Charles Stépanoff

Qu’il se penche sur les mondes invisibles des rituels chamaniques en Sibérie ou sur les pratiques de chasse dans les communes rurales françaises, Charles Stépanoff ne cesse d’interroger le rapport paradoxal de l’humain au non-humain. Après des études de philosophie à l'École Normale Supérieure, il se lance dans l’anthropologie et soutient une thèse sur le chamanisme de peuples turcophones de Sibérie du Sud (2007). Directeur d'études à l’École pratique des hautes études (chaire « Religions de l’Asie septentrionale et de l’Arctique ») et membre du Laboratoire d’anthropologie sociale du Collège de France, il mène aussi de longues enquêtes de terrain. C’est à partir d’elles qu’il appuie ses réflexions sur les rites, les mythologies ou le néochamanisme occidental – comme dans Le chamanisme de Sibérie et d’Asie centrale (Gallimard, 2011) co-écrit avec Thierry Zarcone.

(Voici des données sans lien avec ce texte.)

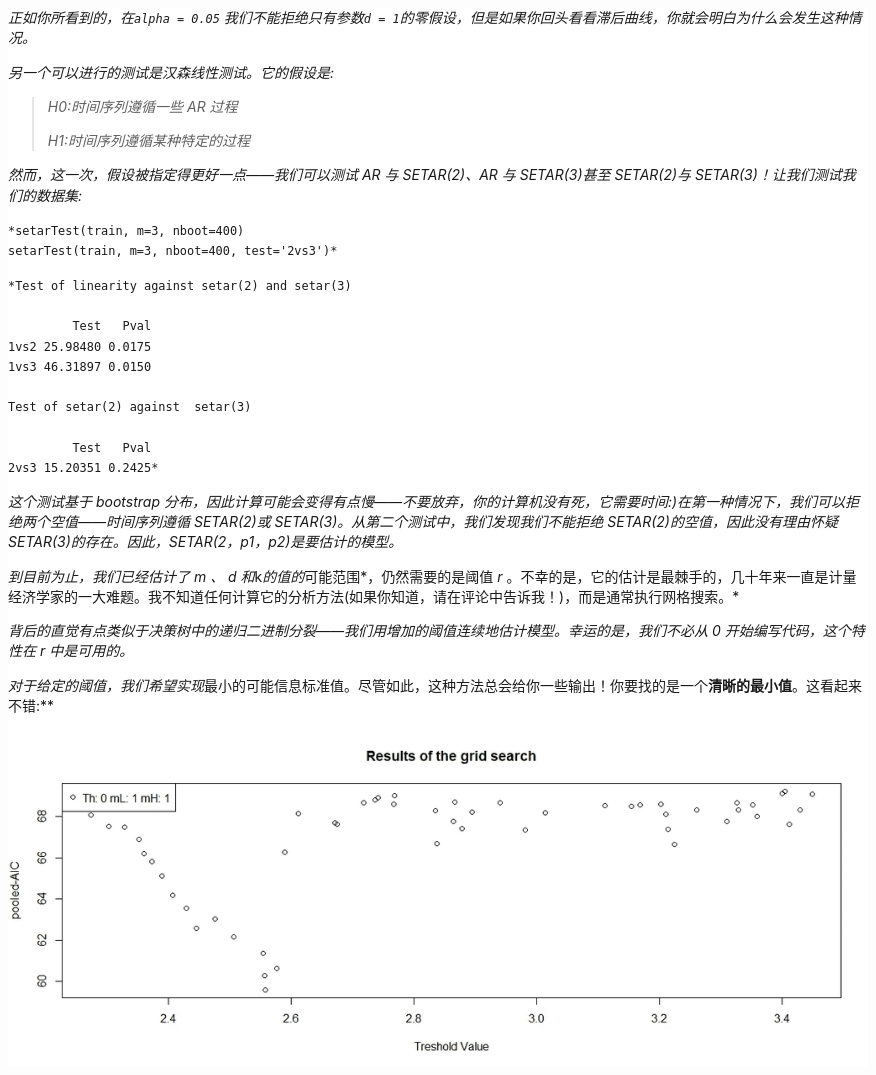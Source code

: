 *正如你所看到的，在`alpha = 0.05` 我们不能拒绝只有参数`d = 1`的零假设，但是如果你回头看看滞后曲线，你就会明白为什么会发生这种情况。*

*另一个可以进行的测试是汉森线性测试。它的假设是:*

> *H0:时间序列遵循一些 AR 过程*
> 
> *H1:时间序列遵循某种特定的过程*

*然而，这一次，假设被指定得更好一点——我们可以测试 AR 与 SETAR(2)、AR 与 SETAR(3)甚至 SETAR(2)与 SETAR(3)！让我们测试我们的数据集:*

```
*setarTest(train, m=3, nboot=400)
setarTest(train, m=3, nboot=400, test='2vs3')*
```

```
*Test of linearity against setar(2) and setar(3)

         Test   Pval
1vs2 25.98480 0.0175
1vs3 46.31897 0.0150

Test of setar(2) against  setar(3)

         Test   Pval
2vs3 15.20351 0.2425*
```

*这个测试基于 bootstrap 分布，因此计算可能会变得有点慢——不要放弃，你的计算机没有死，它需要时间:)在第一种情况下，我们可以拒绝两个空值——时间序列遵循 SETAR(2)或 SETAR(3)。从第二个测试中，我们发现我们不能拒绝 SETAR(2)的空值，因此没有理由怀疑 SETAR(3)的存在。因此，SETAR(2，p1，p2)是要估计的模型。*

*到目前为止，我们已经估计了 *m* 、 *d* 和*k*的值的*可能范围*，仍然需要的是阈值 *r* 。不幸的是，它的估计是最棘手的，几十年来一直是计量经济学家的一大难题。我不知道任何计算它的分析方法(如果你知道，请在评论中告诉我！)，而是通常执行网格搜索。*

*背后的直觉有点类似于决策树中的递归二进制分裂——我们用增加的阈值连续地估计模型。幸运的是，我们不必从 0 开始编写代码，这个特性在 r 中是可用的。*

*对于给定的阈值，我们希望实现*最小的可能信息标准值。尽管如此，这种方法总会给你一些输出！你要找的是一个**清晰的最小值**。这看起来不错:**

*![](img/2b83a133f5c0efdf3a9e1e3e25f2270c.png)*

Son dernier ouvrage, L’Animal et la mort. Chasses, modernités et crises du sauvage (La Découverte, 2021) interroge la violence exercée par l’homme sur le vivant. Il est l’aboutissement d’une enquête de deux ans où l’anthropologue s’est immergé dans les milieux ruraux français pour y comprendre les rapports complexes entre chasse, protection et compassion. L’auteur s’appuie aussi sur l’histoire et la philosophie pour analyser en profondeur les rituels ruraux, les résistances à la modernité et l’érosion de la biodiversité.